The relationship between stress and anxiety is complex and poorly defined. Because of the inherent difficulty in differentiating between these interrelated constructs, previous metanalyses investigating the relationship between psychological stress and CHD have separated this term into related subcomponents such as phobic anxiety, depression, and hostility (30
). Anxiety has conventionally been construed as a more chronic, anticipatory state of arousal (31
), whereas stress is characterized by an acute psychological reaction to an emotional stimulus (32
). Trait-level anxiety reflects individual differences in the tendency to respond with state anxiety in the anticipation of threatening situations (15
). Although both emotions are characterized by a heightened state of emotional arousal in the face an aversive stimulus, a cognitive appraisal of threat is characteristic of anxiety (32
), whereas stress is characterized by an acute response that is less influenced by cognition (33
). Anxiety and stress may be interrelated in that one might experience anxiety as a symptom following a stressful event, as a cognition in responding to a stressful event, or as an accompanying emotion (34
). More recent definitions of stress have noted that stress can be cognitively mediated, so that the perception of a stressor is influenced by individual differences in appraisal (35
). At a general level, stress may be thought of as a reactive state, whereas anxiety may be thought of as an anticipatory state.
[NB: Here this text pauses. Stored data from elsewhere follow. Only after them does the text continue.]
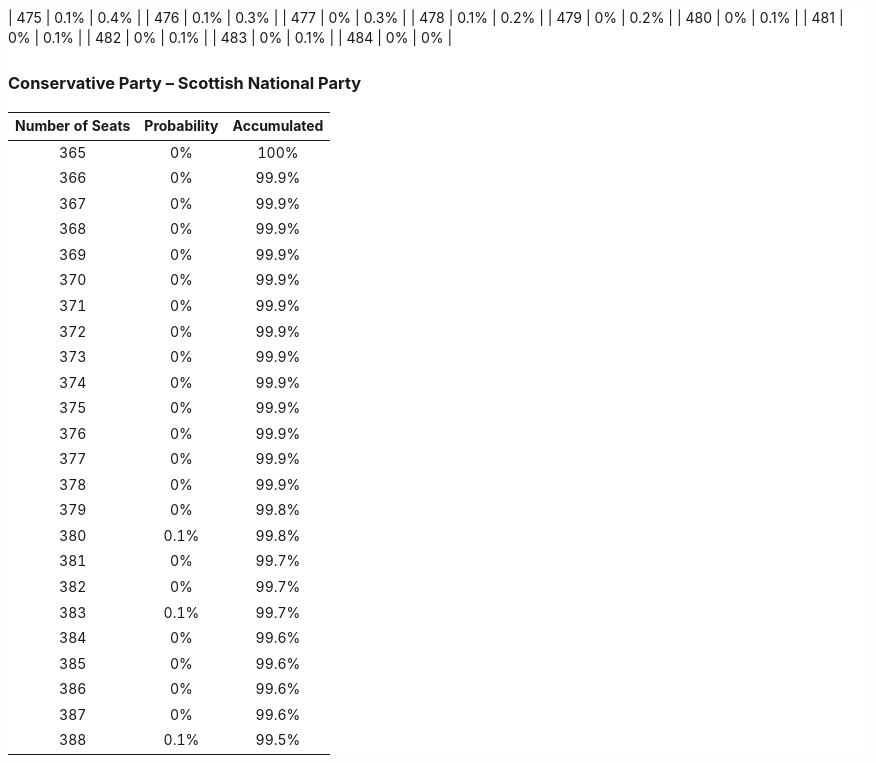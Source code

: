 | 475 | 0.1% | 0.4% |
| 476 | 0.1% | 0.3% |
| 477 | 0% | 0.3% |
| 478 | 0.1% | 0.2% |
| 479 | 0% | 0.2% |
| 480 | 0% | 0.1% |
| 481 | 0% | 0.1% |
| 482 | 0% | 0.1% |
| 483 | 0% | 0.1% |
| 484 | 0% | 0% |

### Conservative Party – Scottish National Party

| Number of Seats | Probability | Accumulated |
|:---------------:|:-----------:|:-----------:|
| 365 | 0% | 100% |
| 366 | 0% | 99.9% |
| 367 | 0% | 99.9% |
| 368 | 0% | 99.9% |
| 369 | 0% | 99.9% |
| 370 | 0% | 99.9% |
| 371 | 0% | 99.9% |
| 372 | 0% | 99.9% |
| 373 | 0% | 99.9% |
| 374 | 0% | 99.9% |
| 375 | 0% | 99.9% |
| 376 | 0% | 99.9% |
| 377 | 0% | 99.9% |
| 378 | 0% | 99.9% |
| 379 | 0% | 99.8% |
| 380 | 0.1% | 99.8% |
| 381 | 0% | 99.7% |
| 382 | 0% | 99.7% |
| 383 | 0.1% | 99.7% |
| 384 | 0% | 99.6% |
| 385 | 0% | 99.6% |
| 386 | 0% | 99.6% |
| 387 | 0% | 99.6% |
| 388 | 0.1% | 99.5% |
The present findings should be viewed with several limitations in mind. First, our analysis of the relationship between psychosocial factors and VPBs evaluated this relationship over a 24-hour period. Because ECG recordings continued during the night, nocturnal arrhythmias were included in our calculation of VPBs, although diary-reported stress was evaluated only during waking hours. There is some evidence to suggest that the frequency of arrhythmias is significantly lower during sleep compared with waking states among CHD patients (1
) but these findings are inconsistent (36
). In the current sample, the exclusion of nocturnal ectopy did not alter our findings. Additionally, patients who reported stress during their assessment were less likely to be taking beta-blockers as compared to patients who did not report stress (p = .04). A post hoc analysis, however, demonstrated that the relationship between stress and VPBs was not significantly altered after controlling for beta-blocker usage.
The present study may have important implications for the clinical management of post-MI patients. Previous studies of cardiac patients have shown that self-reported levels of anger precipitate implantable cardio-defibrillator (ICD) discharge (20
), but the temporal association between VPB rates and mood has yet to be investigated. Although no patients in the current sample reported palpitations, the possibility of somatic symptoms eliciting stressful diary responses cannot be discounted. Previous studies have reported that male post-MI patients admitted to being aware of irregularities of their heartbeat during holter monitoring when questioned, although their responses were not readily reported (37
). Further research is needed evaluate the relationship between psychosocial factors and ventricular ectopy among ambulatory post-MI patients.
In summary, the present findings suggest that the experience of psychological stressors during daily life may be associated with increased ventricular ectopy in patients with CHD. Although levels of anxiety experienced at the beginning of 24-hour monitoring were also predictive of ventricular ectopy, trait anxiety was not associated with increased amounts of ectopy. These findings underscore the importance of psychological stress during daily life as a risk factor for ventricular ectopy in CHD patients.